The struggle in Asia is that very few people are really understanding and applying this to their everyday work, taking into account the cultural challenges we face as well. Equally, many do not understand their role in their companies’ success within the context of how they participate, nor how their employer benefits from their participation – it’s a two-way street. Please read “Role of Personal Branding in Innovation” – specifically focusing on the typical organization versus the future organization. This is a very worthwhile read.

In Asia, many of us are active on social networks, but not enough are actively engaging from a professional point of view – we’re just too passive and missing opportunities to boot. If you read the above article (and many more on the topic) this is about building YOUR personal brand – an investment I sincerely believe will impact future career opportunities. Think about it, if you stand side-by-side with a candidate of equal measure and one of you is active, the other not, who does the new employer choose? It’s going to be that straight forward right?

Therefore, I encourage everyone to get out there and get noisy. But do it with thought, otherwise you’ll be swamped or make a silly mistake that will go against you – there are plenty of examples.

Before you make the decision to get going, I encourage you to ask yourself four questions:

  1. Who am I in the business world?
  2. What do I stand for? What does my company stand for?
  3. Am I more than one thing?
  4. What can I commit to?

Alternatively, this Forbes article – “3 Critical Questions To Ask Yourself Before Building Your Personal Brand” – encourages you to ask yourself:

  1. What makes me great?
  2. What makes me unique?
  3. What makes me compelling?

I like these questions, and believe I answered them for myself long ago. To give you some context, five years ago I decided to segment my personal brand. Firstly, I am a professional communicator (who loves content marketing, social media/business, communications, and inspirational business), BUT I’m also a Mum and I am Andrea the woman – the sort who likes dirty jokes and enjoys a good argument about religion, feminism… well you name it.

Each of these segments is me, but do they need to cross-over into each other and become part of my professional profile as well? I don’t think so, so I separated myself – as much as one can. My three profiles have a blog, as well as various social media channels dedicated to each “brand.” I don’t believe everyone needs to segment themselves like I have – some people can be who they are across all of their channels – but if you need to segment yourself, it’s definitely worth considering.
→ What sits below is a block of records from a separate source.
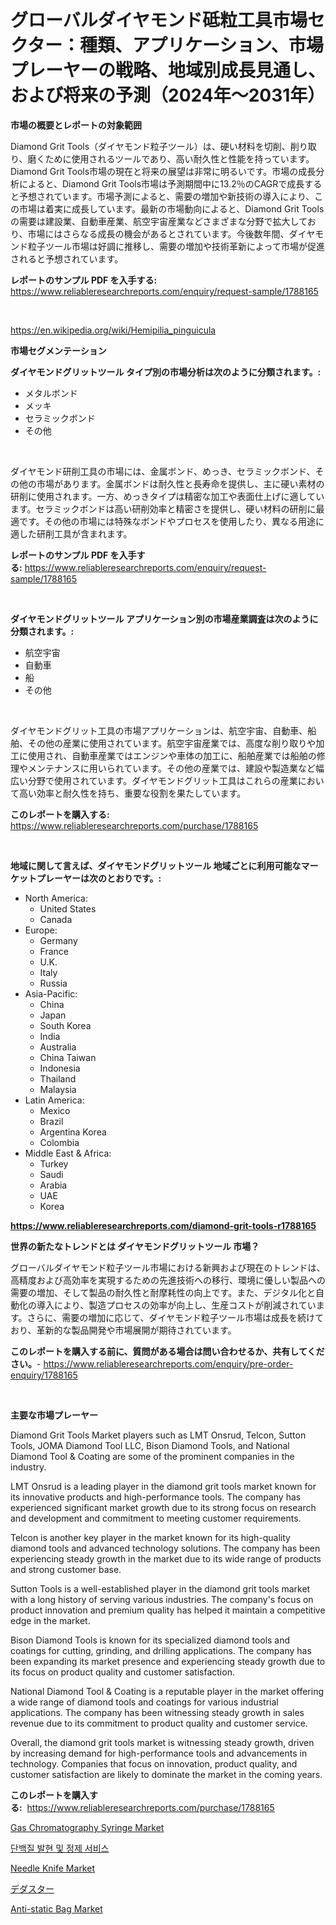 <p><h1>グローバルダイヤモンド砥粒工具市場セクター：種類、アプリケーション、市場プレーヤーの戦略、地域別成長見通し、および将来の予測（2024年〜2031年）</h1></p><p><strong>市場の概要とレポートの対象範囲</strong></p>
<p><p>Diamond Grit Tools（ダイヤモンド粒子ツール）は、硬い材料を切削、削り取り、磨くために使用されるツールであり、高い耐久性と性能を持っています。 Diamond Grit Tools市場の現在と将来の展望は非常に明るいです。市場の成長分析によると、Diamond Grit Tools市場は予測期間中に13.2％のCAGRで成長すると予想されています。市場予測によると、需要の増加や新技術の導入により、この市場は着実に成長しています。最新の市場動向によると、Diamond Grit Toolsの需要は建設業、自動車産業、航空宇宙産業などさまざまな分野で拡大しており、市場にはさらなる成長の機会があるとされています。今後数年間、ダイヤモンド粒子ツール市場は好調に推移し、需要の増加や技術革新によって市場が促進されると予想されています。</p></p>
<p><strong>レポートのサンプル PDF を入手する:</strong> <a href="https://www.reliableresearchreports.com/enquiry/request-sample/1788165">https://www.reliableresearchreports.com/enquiry/request-sample/1788165</a></p>
<p>&nbsp;</p>
<p><a href="https://en.wikipedia.org/wiki/Hemipilia_pinguicula">https://en.wikipedia.org/wiki/Hemipilia_pinguicula</a></p>
<p><strong>市場セグメンテーション</strong></p>
<p><strong>ダイヤモンドグリットツール タイプ別の市場分析は次のように分類されます。:</strong></p>
<p><ul><li>メタルボンド</li><li>メッキ</li><li>セラミックボンド</li><li>その他</li></ul></p>
<p>&nbsp;</p>
<p><p>ダイヤモンド研削工具の市場には、金属ボンド、めっき、セラミックボンド、その他の市場があります。金属ボンドは耐久性と長寿命を提供し、主に硬い素材の研削に使用されます。一方、めっきタイプは精密な加工や表面仕上げに適しています。セラミックボンドは高い研削効率と精密さを提供し、硬い材料の研削に最適です。その他の市場には特殊なボンドやプロセスを使用したり、異なる用途に適した研削工具が含まれます。</p></p>
<p><strong>レポートのサンプル PDF を入手する:</strong>&nbsp;<a href="https://www.reliableresearchreports.com/enquiry/request-sample/1788165">https://www.reliableresearchreports.com/enquiry/request-sample/1788165</a></p>
<p>&nbsp;</p>
<p><strong> ダイヤモンドグリットツール アプリケーション別の市場産業調査は次のように分類されます。:</strong></p>
<p><ul><li>航空宇宙</li><li>自動車</li><li>船</li><li>その他</li></ul></p>
<p>&nbsp;</p>
<p><p>ダイヤモンドグリット工具の市場アプリケーションは、航空宇宙、自動車、船舶、その他の産業に使用されています。航空宇宙産業では、高度な削り取りや加工に使用され、自動車産業ではエンジンや車体の加工に、船舶産業では船舶の修理やメンテナンスに用いられています。その他の産業では、建設や製造業など幅広い分野で使用されています。ダイヤモンドグリット工具はこれらの産業において高い効率と耐久性を持ち、重要な役割を果たしています。</p></p>
<p><strong>このレポートを購入する:</strong>&nbsp; <a href="https://www.reliableresearchreports.com/purchase/1788165">https://www.reliableresearchreports.com/purchase/1788165</a></p>
<p>&nbsp;</p>
<p><strong>地域に関して言えば、ダイヤモンドグリットツール 地域ごとに利用可能なマーケットプレーヤーは次のとおりです。:</strong></p>
<p><ul>
    <li>
        North America:
        <ul>
            <li>United States</li>
            <li>Canada</li>
        </ul>
    </li>
    <li>
        Europe:
        <ul>
            <li>Germany</li>
            <li>France</li>
            <li>U.K.</li>
            <li>Italy</li>
            <li>Russia</li>
        </ul>
    </li>
    <li>
        Asia-Pacific:
        <ul>
            <li>China</li>
            <li>Japan</li>
            <li>South Korea</li>
            <li>India</li>
            <li>Australia</li>
            <li>China Taiwan</li>
            <li>Indonesia</li>
            <li>Thailand</li>
            <li>Malaysia</li>
        </ul>
    </li>
    <li>
        Latin America:
        <ul>
            <li>Mexico</li>
            <li>Brazil</li>
            <li>Argentina Korea</li>
            <li>Colombia</li>
        </ul>
    </li>
    <li>
        Middle East & Africa:
        <ul>
            <li>Turkey</li>
            <li>Saudi</li>
            <li>Arabia</li>
            <li>UAE</li>
            <li>Korea</li>
        </ul>
    </li>
    </ul></p>
<p><strong><a href="https://www.reliableresearchreports.com/diamond-grit-tools-r1788165">https://www.reliableresearchreports.com/diamond-grit-tools-r1788165</a></strong>&nbsp;</p>
<p><strong>世界の新たなトレンドとは ダイヤモンドグリットツール 市場？</strong></p>
<p><p>グローバルダイヤモンド粒子ツール市場における新興および現在のトレンドは、高精度および高効率を実現するための先進技術への移行、環境に優しい製品への需要の増加、そして製品の耐久性と耐摩耗性の向上です。また、デジタル化と自動化の導入により、製造プロセスの効率が向上し、生産コストが削減されています。さらに、需要の増加に応じて、ダイヤモンド粒子ツール市場は成長を続けており、革新的な製品開発や市場展開が期待されています。</p></p>
<p><strong>このレポートを購入する前に、質問がある場合は問い合わせるか、共有してください。</strong>- <a href="https://www.reliableresearchreports.com/enquiry/pre-order-enquiry/1788165">https://www.reliableresearchreports.com/enquiry/pre-order-enquiry/1788165</a></p>
<p>&nbsp;</p>
<p><strong>主要な市場プレーヤー</strong></p>
<p><p>Diamond Grit Tools Market players such as LMT Onsrud, Telcon, Sutton Tools, JOMA Diamond Tool LLC, Bison Diamond Tools, and National Diamond Tool & Coating are some of the prominent companies in the industry.</p><p>LMT Onsrud is a leading player in the diamond grit tools market known for its innovative products and high-performance tools. The company has experienced significant market growth due to its strong focus on research and development and commitment to meeting customer requirements.</p><p>Telcon is another key player in the market known for its high-quality diamond tools and advanced technology solutions. The company has been experiencing steady growth in the market due to its wide range of products and strong customer base.</p><p>Sutton Tools is a well-established player in the diamond grit tools market with a long history of serving various industries. The company's focus on product innovation and premium quality has helped it maintain a competitive edge in the market.</p><p>Bison Diamond Tools is known for its specialized diamond tools and coatings for cutting, grinding, and drilling applications. The company has been expanding its market presence and experiencing steady growth due to its focus on product quality and customer satisfaction.</p><p>National Diamond Tool & Coating is a reputable player in the market offering a wide range of diamond tools and coatings for various industrial applications. The company has been witnessing steady growth in sales revenue due to its commitment to product quality and customer service.</p><p>Overall, the diamond grit tools market is witnessing steady growth, driven by increasing demand for high-performance tools and advancements in technology. Companies that focus on innovation, product quality, and customer satisfaction are likely to dominate the market in the coming years.</p></p>
<p><strong>このレポートを購入する:</strong>&nbsp;&nbsp;<a href="https://www.reliableresearchreports.com/purchase/1788165">https://www.reliableresearchreports.com/purchase/1788165</a></p>
<p><p><a href="https://www.linkedin.com/pulse/global-gas-chromatography-syringe-market-projected-grow-cagr-nqqff">Gas Chromatography Syringe Market</a></p><p><a href="https://medium.com/@vlcostes/%EB%8B%A8%EB%B0%B1%EC%A7%88-%EB%B0%9C%ED%98%84-%EB%B0%8F-%EC%A0%95%EC%A0%9C-%EC%84%9C%EB%B9%84%EC%8A%A4-%EC%8B%9C%EC%9E%A5-%EA%B7%9C%EB%AA%A8-%EB%B0%8F-%EC%A0%90%EC%9C%A0%EC%9C%A8-%EB%B6%84%EC%84%9D-%EC%84%B1%EC%9E%A5-%ED%8A%B8%EB%A0%8C%EB%93%9C-%EB%B0%8F-%EC%98%88%EC%B8%A1-2024%EB%85%84-2031%EB%85%84-f9fe542be60f">단백질 발현 및 정제 서비스</a></p><p><a href="https://www.linkedin.com/pulse/global-needle-knife-market-product-type-application-region-devde?trackingId=tdFp5Ahj3sPv5WyMeJzodQ%3D%3D">Needle Knife Market</a></p><p><a href="https://medium.com/@royfoote921/%E9%99%A4%E5%A1%B5%E8%A3%85%E7%BD%AE%E5%B8%82%E5%A0%B4%E5%B1%95%E6%9C%9B-%E5%AE%8C%E5%85%A8%E3%81%AA%E7%94%A3%E6%A5%AD%E5%88%86%E6%9E%90-2024%E5%B9%B4%E3%81%8B%E3%82%892031%E5%B9%B4-107dfdf4faaf">デダスター</a></p><p><a href="https://medium.com/@samantha.welch56767/exploring-anti-static-bag-market-dynamics-global-trends-and-future-growth-prospects-2024-2031-f970a305f5a7">Anti-static Bag Market</a></p></p>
Then work out who you are and what you stand for.

The final point, of my four points above, is what can I commit to? I love social and I am all over it. It’s not easy keeping up and I certainly don’t do as much as I want to do, but it’s a priority for me so I am more active than most. To give you a feel, here’s my active social channels – although SlideShare is more about reading and sharing than participating right now…

Personal Branding
Yes, it’s rather busy keeping up.

But what can you do? Is Twitter all you’ve got in you? Focus on that. LinkedIn? Facebook? Google+? Make your decisions based on what you can manage and grow from there, but don’t be half-baked across multiple platforms. You may as well not play at all.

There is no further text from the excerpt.